[Source texts of formatted documents]
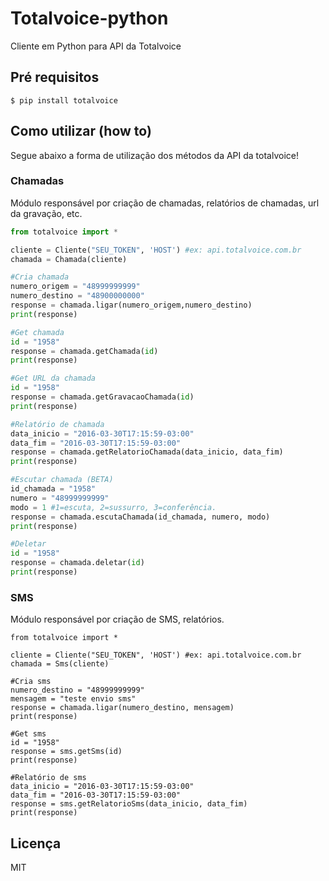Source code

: # Totalvoice-python
Cliente em Python para API da Totalvoice

## Pré requisitos

```
$ pip install totalvoice
```

## Como utilizar (how to)

Segue abaixo a forma de utilização dos métodos da API da totalvoice!

### Chamadas
Módulo responsável por criação de chamadas, relatórios de chamadas, url da gravação, etc.


```python
from totalvoice import *

cliente = Cliente("SEU_TOKEN", 'HOST') #ex: api.totalvoice.com.br
chamada = Chamada(cliente)

#Cria chamada
numero_origem = "48999999999"
numero_destino = "48900000000"
response = chamada.ligar(numero_origem,numero_destino)
print(response)

#Get chamada
id = "1958"
response = chamada.getChamada(id)
print(response)

#Get URL da chamada
id = "1958"
response = chamada.getGravacaoChamada(id) 
print(response)

#Relatório de chamada
data_inicio = "2016-03-30T17:15:59-03:00"
data_fim = "2016-03-30T17:15:59-03:00"
response = chamada.getRelatorioChamada(data_inicio, data_fim)
print(response)

#Escutar chamada (BETA)
id_chamada = "1958"
numero = "48999999999"
modo = 1 #1=escuta, 2=sussurro, 3=conferência.
response = chamada.escutaChamada(id_chamada, numero, modo)
print(response)

#Deletar
id = "1958"
response = chamada.deletar(id)
print(response)


```

### SMS
Módulo responsável por criação de SMS, relatórios.

```
from totalvoice import *

cliente = Cliente("SEU_TOKEN", 'HOST') #ex: api.totalvoice.com.br
chamada = Sms(cliente)

#Cria sms
numero_destino = "48999999999"
mensagem = "teste envio sms"
response = chamada.ligar(numero_destino, mensagem)
print(response)

#Get sms
id = "1958"
response = sms.getSms(id)
print(response)

#Relatório de sms
data_inicio = "2016-03-30T17:15:59-03:00"
data_fim = "2016-03-30T17:15:59-03:00"
response = sms.getRelatorioSms(data_inicio, data_fim)
print(response)

```



## Licença

MIT
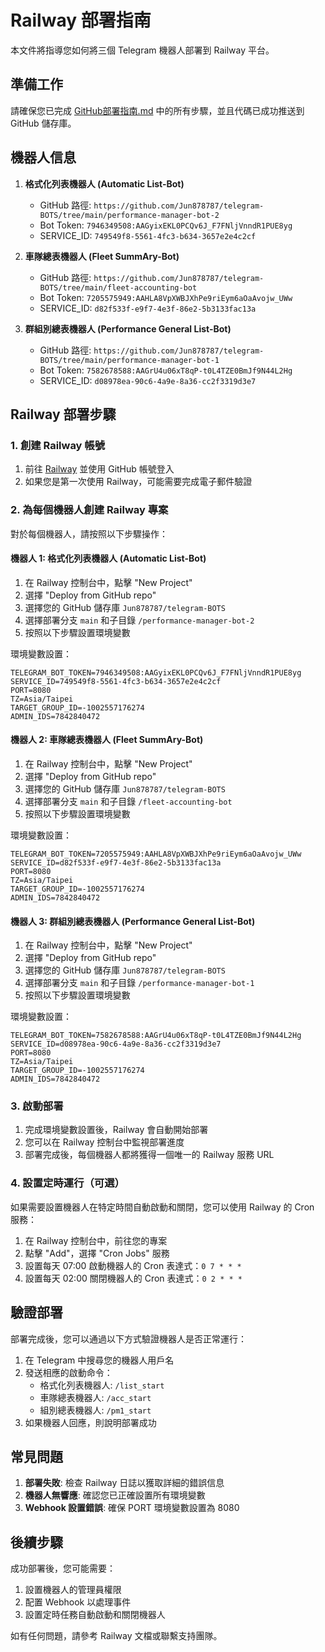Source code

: # Railway 部署指南

本文件將指導您如何將三個 Telegram 機器人部署到 Railway 平台。

## 準備工作

請確保您已完成 [GitHub部署指南.md](GitHub部署指南.md) 中的所有步驟，並且代碼已成功推送到 GitHub 儲存庫。

## 機器人信息

1. **格式化列表機器人 (Automatic List-Bot)**
   - GitHub 路徑: `https://github.com/Jun878787/telegram-BOTS/tree/main/performance-manager-bot-2`
   - Bot Token: `7946349508:AAGyixEKL0PCQv6J_F7FNljVnndR1PUE8yg`
   - SERVICE_ID: `749549f8-5561-4fc3-b634-3657e2e4c2cf`

2. **車隊總表機器人 (Fleet SummAry-Bot)**
   - GitHub 路徑: `https://github.com/Jun878787/telegram-BOTS/tree/main/fleet-accounting-bot`
   - Bot Token: `7205575949:AAHLA8VpXWBJXhPe9riEym6aOaAvojw_UWw`
   - SERVICE_ID: `d82f533f-e9f7-4e3f-86e2-5b3133fac13a`

3. **群組別總表機器人 (Performance General List-Bot)**
   - GitHub 路徑: `https://github.com/Jun878787/telegram-BOTS/tree/main/performance-manager-bot-1`
   - Bot Token: `7582678588:AAGrU4u06xT8qP-t0L4TZE0BmJf9N44L2Hg`
   - SERVICE_ID: `d08978ea-90c6-4a9e-8a36-cc2f3319d3e7`

## Railway 部署步驟

### 1. 創建 Railway 帳號

1. 前往 [Railway](https://railway.app/) 並使用 GitHub 帳號登入
2. 如果您是第一次使用 Railway，可能需要完成電子郵件驗證

### 2. 為每個機器人創建 Railway 專案

對於每個機器人，請按照以下步驟操作：

#### 機器人 1: 格式化列表機器人 (Automatic List-Bot)

1. 在 Railway 控制台中，點擊 "New Project"
2. 選擇 "Deploy from GitHub repo"
3. 選擇您的 GitHub 儲存庫 `Jun878787/telegram-BOTS`
4. 選擇部署分支 `main` 和子目錄 `/performance-manager-bot-2`
5. 按照以下步驟設置環境變數

環境變數設置：
```
TELEGRAM_BOT_TOKEN=7946349508:AAGyixEKL0PCQv6J_F7FNljVnndR1PUE8yg
SERVICE_ID=749549f8-5561-4fc3-b634-3657e2e4c2cf
PORT=8080
TZ=Asia/Taipei
TARGET_GROUP_ID=-1002557176274
ADMIN_IDS=7842840472
```

#### 機器人 2: 車隊總表機器人 (Fleet SummAry-Bot)

1. 在 Railway 控制台中，點擊 "New Project"
2. 選擇 "Deploy from GitHub repo"
3. 選擇您的 GitHub 儲存庫 `Jun878787/telegram-BOTS`
4. 選擇部署分支 `main` 和子目錄 `/fleet-accounting-bot`
5. 按照以下步驟設置環境變數

環境變數設置：
```
TELEGRAM_BOT_TOKEN=7205575949:AAHLA8VpXWBJXhPe9riEym6aOaAvojw_UWw
SERVICE_ID=d82f533f-e9f7-4e3f-86e2-5b3133fac13a
PORT=8080
TZ=Asia/Taipei
TARGET_GROUP_ID=-1002557176274
ADMIN_IDS=7842840472
```

#### 機器人 3: 群組別總表機器人 (Performance General List-Bot)

1. 在 Railway 控制台中，點擊 "New Project"
2. 選擇 "Deploy from GitHub repo"
3. 選擇您的 GitHub 儲存庫 `Jun878787/telegram-BOTS`
4. 選擇部署分支 `main` 和子目錄 `/performance-manager-bot-1`
5. 按照以下步驟設置環境變數

環境變數設置：
```
TELEGRAM_BOT_TOKEN=7582678588:AAGrU4u06xT8qP-t0L4TZE0BmJf9N44L2Hg
SERVICE_ID=d08978ea-90c6-4a9e-8a36-cc2f3319d3e7
PORT=8080
TZ=Asia/Taipei
TARGET_GROUP_ID=-1002557176274
ADMIN_IDS=7842840472
```

### 3. 啟動部署

1. 完成環境變數設置後，Railway 會自動開始部署
2. 您可以在 Railway 控制台中監視部署進度
3. 部署完成後，每個機器人都將獲得一個唯一的 Railway 服務 URL

### 4. 設置定時運行（可選）

如果需要設置機器人在特定時間自動啟動和關閉，您可以使用 Railway 的 Cron 服務：

1. 在 Railway 控制台中，前往您的專案
2. 點擊 "Add"，選擇 "Cron Jobs" 服務
3. 設置每天 07:00 啟動機器人的 Cron 表達式：`0 7 * * *`
4. 設置每天 02:00 關閉機器人的 Cron 表達式：`0 2 * * *`

## 驗證部署

部署完成後，您可以通過以下方式驗證機器人是否正常運行：

1. 在 Telegram 中搜尋您的機器人用戶名
2. 發送相應的啟動命令：
   - 格式化列表機器人: `/list_start`
   - 車隊總表機器人: `/acc_start`
   - 組別總表機器人: `/pm1_start`
3. 如果機器人回應，則說明部署成功

## 常見問題

1. **部署失敗**: 檢查 Railway 日誌以獲取詳細的錯誤信息
2. **機器人無響應**: 確認您已正確設置所有環境變數
3. **Webhook 設置錯誤**: 確保 PORT 環境變數設置為 8080

## 後續步驟

成功部署後，您可能需要：

1. 設置機器人的管理員權限
2. 配置 Webhook 以處理事件
3. 設置定時任務自動啟動和關閉機器人

如有任何問題，請參考 Railway 文檔或聯繫支持團隊。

• _Your goal_: Your job is to copy each entry exactly as written; the pictures do not go in.

• _Expected output_:
Source code

: # Totalvoice-python
Cliente em Python para API da Totalvoice

## Pré requisitos

```
$ pip install totalvoice
```

## Como utilizar (how to)

Segue abaixo a forma de utilização dos métodos da API da totalvoice!

### Chamadas
Módulo responsável por criação de chamadas, relatórios de chamadas, url da gravação, etc.


```python
from totalvoice import *

cliente = Cliente("SEU_TOKEN", 'HOST') #ex: api.totalvoice.com.br
chamada = Chamada(cliente)

#Cria chamada
numero_origem = "48999999999"
numero_destino = "48900000000"
response = chamada.ligar(numero_origem,numero_destino)
print(response)

#Get chamada
id = "1958"
response = chamada.getChamada(id)
print(response)

#Get URL da chamada
id = "1958"
response = chamada.getGravacaoChamada(id) 
print(response)

#Relatório de chamada
data_inicio = "2016-03-30T17:15:59-03:00"
data_fim = "2016-03-30T17:15:59-03:00"
response = chamada.getRelatorioChamada(data_inicio, data_fim)
print(response)

#Escutar chamada (BETA)
id_chamada = "1958"
numero = "48999999999"
modo = 1 #1=escuta, 2=sussurro, 3=conferência.
response = chamada.escutaChamada(id_chamada, numero, modo)
print(response)

#Deletar
id = "1958"
response = chamada.deletar(id)
print(response)


```

### SMS
Módulo responsável por criação de SMS, relatórios.

```
from totalvoice import *

cliente = Cliente("SEU_TOKEN", 'HOST') #ex: api.totalvoice.com.br
chamada = Sms(cliente)

#Cria sms
numero_destino = "48999999999"
mensagem = "teste envio sms"
response = chamada.ligar(numero_destino, mensagem)
print(response)

#Get sms
id = "1958"
response = sms.getSms(id)
print(response)

#Relatório de sms
data_inicio = "2016-03-30T17:15:59-03:00"
data_fim = "2016-03-30T17:15:59-03:00"
response = sms.getRelatorioSms(data_inicio, data_fim)
print(response)

```



## Licença

MIT
Source code

: # Railway 部署指南

本文件將指導您如何將三個 Telegram 機器人部署到 Railway 平台。

## 準備工作

請確保您已完成 [GitHub部署指南.md](GitHub部署指南.md) 中的所有步驟，並且代碼已成功推送到 GitHub 儲存庫。

## 機器人信息

1. **格式化列表機器人 (Automatic List-Bot)**
   - GitHub 路徑: `https://github.com/Jun878787/telegram-BOTS/tree/main/performance-manager-bot-2`
   - Bot Token: `7946349508:AAGyixEKL0PCQv6J_F7FNljVnndR1PUE8yg`
   - SERVICE_ID: `749549f8-5561-4fc3-b634-3657e2e4c2cf`

2. **車隊總表機器人 (Fleet SummAry-Bot)**
   - GitHub 路徑: `https://github.com/Jun878787/telegram-BOTS/tree/main/fleet-accounting-bot`
   - Bot Token: `7205575949:AAHLA8VpXWBJXhPe9riEym6aOaAvojw_UWw`
   - SERVICE_ID: `d82f533f-e9f7-4e3f-86e2-5b3133fac13a`

3. **群組別總表機器人 (Performance General List-Bot)**
   - GitHub 路徑: `https://github.com/Jun878787/telegram-BOTS/tree/main/performance-manager-bot-1`
   - Bot Token: `7582678588:AAGrU4u06xT8qP-t0L4TZE0BmJf9N44L2Hg`
   - SERVICE_ID: `d08978ea-90c6-4a9e-8a36-cc2f3319d3e7`

## Railway 部署步驟

### 1. 創建 Railway 帳號

1. 前往 [Railway](https://railway.app/) 並使用 GitHub 帳號登入
2. 如果您是第一次使用 Railway，可能需要完成電子郵件驗證

### 2. 為每個機器人創建 Railway 專案

對於每個機器人，請按照以下步驟操作：

#### 機器人 1: 格式化列表機器人 (Automatic List-Bot)

1. 在 Railway 控制台中，點擊 "New Project"
2. 選擇 "Deploy from GitHub repo"
3. 選擇您的 GitHub 儲存庫 `Jun878787/telegram-BOTS`
4. 選擇部署分支 `main` 和子目錄 `/performance-manager-bot-2`
5. 按照以下步驟設置環境變數

環境變數設置：
```
TELEGRAM_BOT_TOKEN=7946349508:AAGyixEKL0PCQv6J_F7FNljVnndR1PUE8yg
SERVICE_ID=749549f8-5561-4fc3-b634-3657e2e4c2cf
PORT=8080
TZ=Asia/Taipei
TARGET_GROUP_ID=-1002557176274
ADMIN_IDS=7842840472
```

#### 機器人 2: 車隊總表機器人 (Fleet SummAry-Bot)

1. 在 Railway 控制台中，點擊 "New Project"
2. 選擇 "Deploy from GitHub repo"
3. 選擇您的 GitHub 儲存庫 `Jun878787/telegram-BOTS`
4. 選擇部署分支 `main` 和子目錄 `/fleet-accounting-bot`
5. 按照以下步驟設置環境變數

環境變數設置：
```
TELEGRAM_BOT_TOKEN=7205575949:AAHLA8VpXWBJXhPe9riEym6aOaAvojw_UWw
SERVICE_ID=d82f533f-e9f7-4e3f-86e2-5b3133fac13a
PORT=8080
TZ=Asia/Taipei
TARGET_GROUP_ID=-1002557176274
ADMIN_IDS=7842840472
```

#### 機器人 3: 群組別總表機器人 (Performance General List-Bot)

1. 在 Railway 控制台中，點擊 "New Project"
2. 選擇 "Deploy from GitHub repo"
3. 選擇您的 GitHub 儲存庫 `Jun878787/telegram-BOTS`
4. 選擇部署分支 `main` 和子目錄 `/performance-manager-bot-1`
5. 按照以下步驟設置環境變數

環境變數設置：
```
TELEGRAM_BOT_TOKEN=7582678588:AAGrU4u06xT8qP-t0L4TZE0BmJf9N44L2Hg
SERVICE_ID=d08978ea-90c6-4a9e-8a36-cc2f3319d3e7
PORT=8080
TZ=Asia/Taipei
TARGET_GROUP_ID=-1002557176274
ADMIN_IDS=7842840472
```

### 3. 啟動部署

1. 完成環境變數設置後，Railway 會自動開始部署
2. 您可以在 Railway 控制台中監視部署進度
3. 部署完成後，每個機器人都將獲得一個唯一的 Railway 服務 URL

### 4. 設置定時運行（可選）

如果需要設置機器人在特定時間自動啟動和關閉，您可以使用 Railway 的 Cron 服務：

1. 在 Railway 控制台中，前往您的專案
2. 點擊 "Add"，選擇 "Cron Jobs" 服務
3. 設置每天 07:00 啟動機器人的 Cron 表達式：`0 7 * * *`
4. 設置每天 02:00 關閉機器人的 Cron 表達式：`0 2 * * *`

## 驗證部署

部署完成後，您可以通過以下方式驗證機器人是否正常運行：

1. 在 Telegram 中搜尋您的機器人用戶名
2. 發送相應的啟動命令：
   - 格式化列表機器人: `/list_start`
   - 車隊總表機器人: `/acc_start`
   - 組別總表機器人: `/pm1_start`
3. 如果機器人回應，則說明部署成功

## 常見問題

1. **部署失敗**: 檢查 Railway 日誌以獲取詳細的錯誤信息
2. **機器人無響應**: 確認您已正確設置所有環境變數
3. **Webhook 設置錯誤**: 確保 PORT 環境變數設置為 8080

## 後續步驟

成功部署後，您可能需要：

1. 設置機器人的管理員權限
2. 配置 Webhook 以處理事件
3. 設置定時任務自動啟動和關閉機器人

如有任何問題，請參考 Railway 文檔或聯繫支持團隊。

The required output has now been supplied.